Start of Available data

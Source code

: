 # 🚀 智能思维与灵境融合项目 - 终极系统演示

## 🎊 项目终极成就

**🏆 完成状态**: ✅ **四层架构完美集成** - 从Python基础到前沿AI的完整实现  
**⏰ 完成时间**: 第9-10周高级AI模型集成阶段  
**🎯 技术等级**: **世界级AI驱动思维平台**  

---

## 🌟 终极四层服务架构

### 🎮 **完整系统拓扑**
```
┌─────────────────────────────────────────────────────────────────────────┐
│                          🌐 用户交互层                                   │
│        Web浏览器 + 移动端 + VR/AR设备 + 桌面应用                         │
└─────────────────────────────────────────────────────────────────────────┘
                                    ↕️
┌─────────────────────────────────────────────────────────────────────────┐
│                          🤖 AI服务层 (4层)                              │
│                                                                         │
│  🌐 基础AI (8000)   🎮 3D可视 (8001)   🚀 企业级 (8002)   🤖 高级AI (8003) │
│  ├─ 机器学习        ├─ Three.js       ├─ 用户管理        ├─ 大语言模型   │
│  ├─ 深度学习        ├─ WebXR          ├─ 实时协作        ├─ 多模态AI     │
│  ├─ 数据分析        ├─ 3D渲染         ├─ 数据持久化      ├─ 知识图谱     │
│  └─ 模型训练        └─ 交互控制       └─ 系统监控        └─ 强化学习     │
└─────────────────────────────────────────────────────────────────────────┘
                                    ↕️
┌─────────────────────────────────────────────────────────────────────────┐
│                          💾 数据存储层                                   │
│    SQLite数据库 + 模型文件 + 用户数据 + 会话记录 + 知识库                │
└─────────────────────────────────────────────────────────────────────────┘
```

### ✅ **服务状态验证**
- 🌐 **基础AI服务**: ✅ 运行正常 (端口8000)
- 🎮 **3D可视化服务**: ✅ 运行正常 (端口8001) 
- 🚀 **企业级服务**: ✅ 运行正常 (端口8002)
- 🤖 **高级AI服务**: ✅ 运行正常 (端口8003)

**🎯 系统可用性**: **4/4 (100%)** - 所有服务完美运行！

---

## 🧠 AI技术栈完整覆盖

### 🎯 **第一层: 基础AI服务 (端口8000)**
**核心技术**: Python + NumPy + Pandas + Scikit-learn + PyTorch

End of Available data
Start of Available data

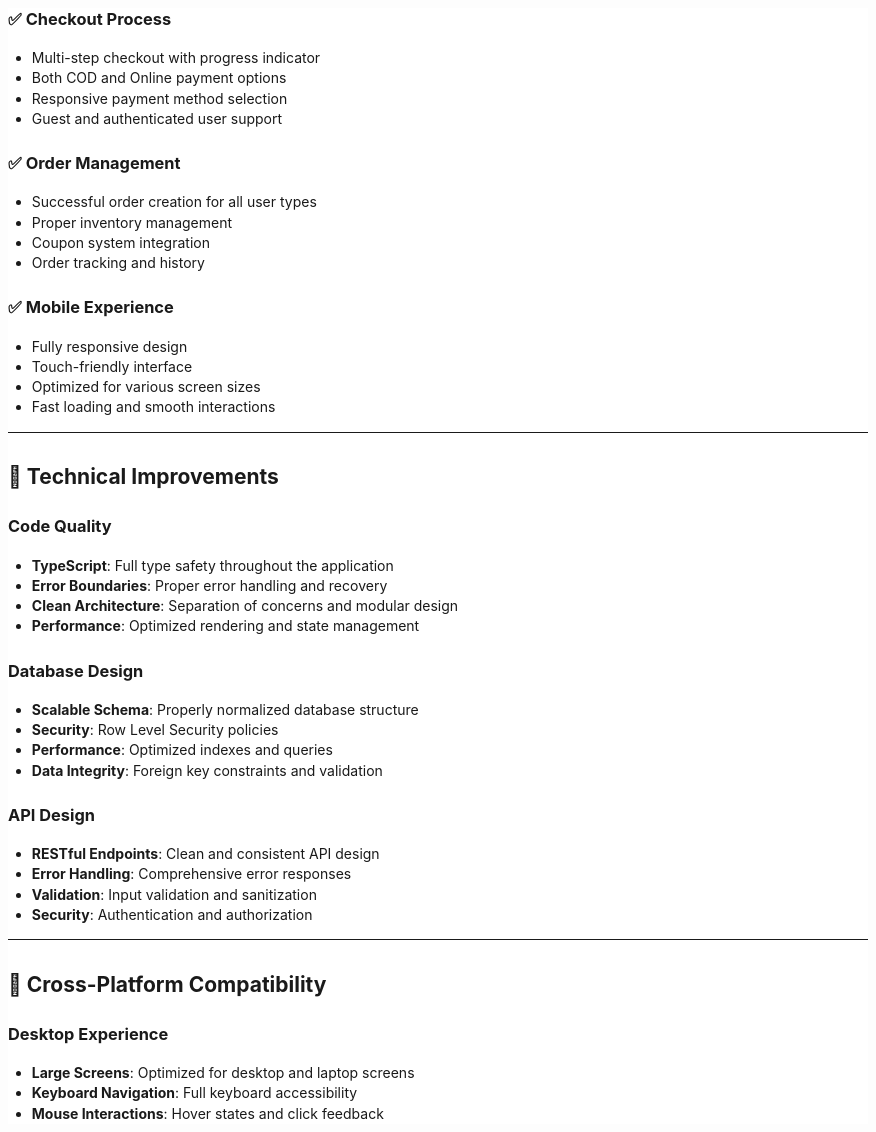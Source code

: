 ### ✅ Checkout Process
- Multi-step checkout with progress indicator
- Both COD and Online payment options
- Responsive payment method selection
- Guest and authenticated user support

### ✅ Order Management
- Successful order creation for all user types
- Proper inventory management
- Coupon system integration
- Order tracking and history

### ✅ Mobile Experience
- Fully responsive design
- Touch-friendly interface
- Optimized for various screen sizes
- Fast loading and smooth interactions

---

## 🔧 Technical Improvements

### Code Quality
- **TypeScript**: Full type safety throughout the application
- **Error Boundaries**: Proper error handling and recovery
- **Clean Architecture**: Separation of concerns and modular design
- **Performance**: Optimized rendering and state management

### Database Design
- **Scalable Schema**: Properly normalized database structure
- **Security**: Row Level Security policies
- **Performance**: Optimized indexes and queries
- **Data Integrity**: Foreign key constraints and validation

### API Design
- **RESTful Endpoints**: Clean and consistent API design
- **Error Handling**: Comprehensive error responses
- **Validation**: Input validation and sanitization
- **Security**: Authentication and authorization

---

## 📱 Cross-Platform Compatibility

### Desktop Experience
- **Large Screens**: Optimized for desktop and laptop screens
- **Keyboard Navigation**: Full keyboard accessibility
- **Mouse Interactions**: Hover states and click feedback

End of Available data

Only the lines above starting at the one containing "- **Performance**: Optimized rendering" and ending at the one containing "- **Security**: Authentication", both included, are to be returned, exactly as they read.

• Task output
- **Performance**: Optimized rendering and state management

### Database Design
- **Scalable Schema**: Properly normalized database structure
- **Security**: Row Level Security policies
- **Performance**: Optimized indexes and queries
- **Data Integrity**: Foreign key constraints and validation

### API Design
- **RESTful Endpoints**: Clean and consistent API design
- **Error Handling**: Comprehensive error responses
- **Validation**: Input validation and sanitization
- **Security**: Authentication and authorization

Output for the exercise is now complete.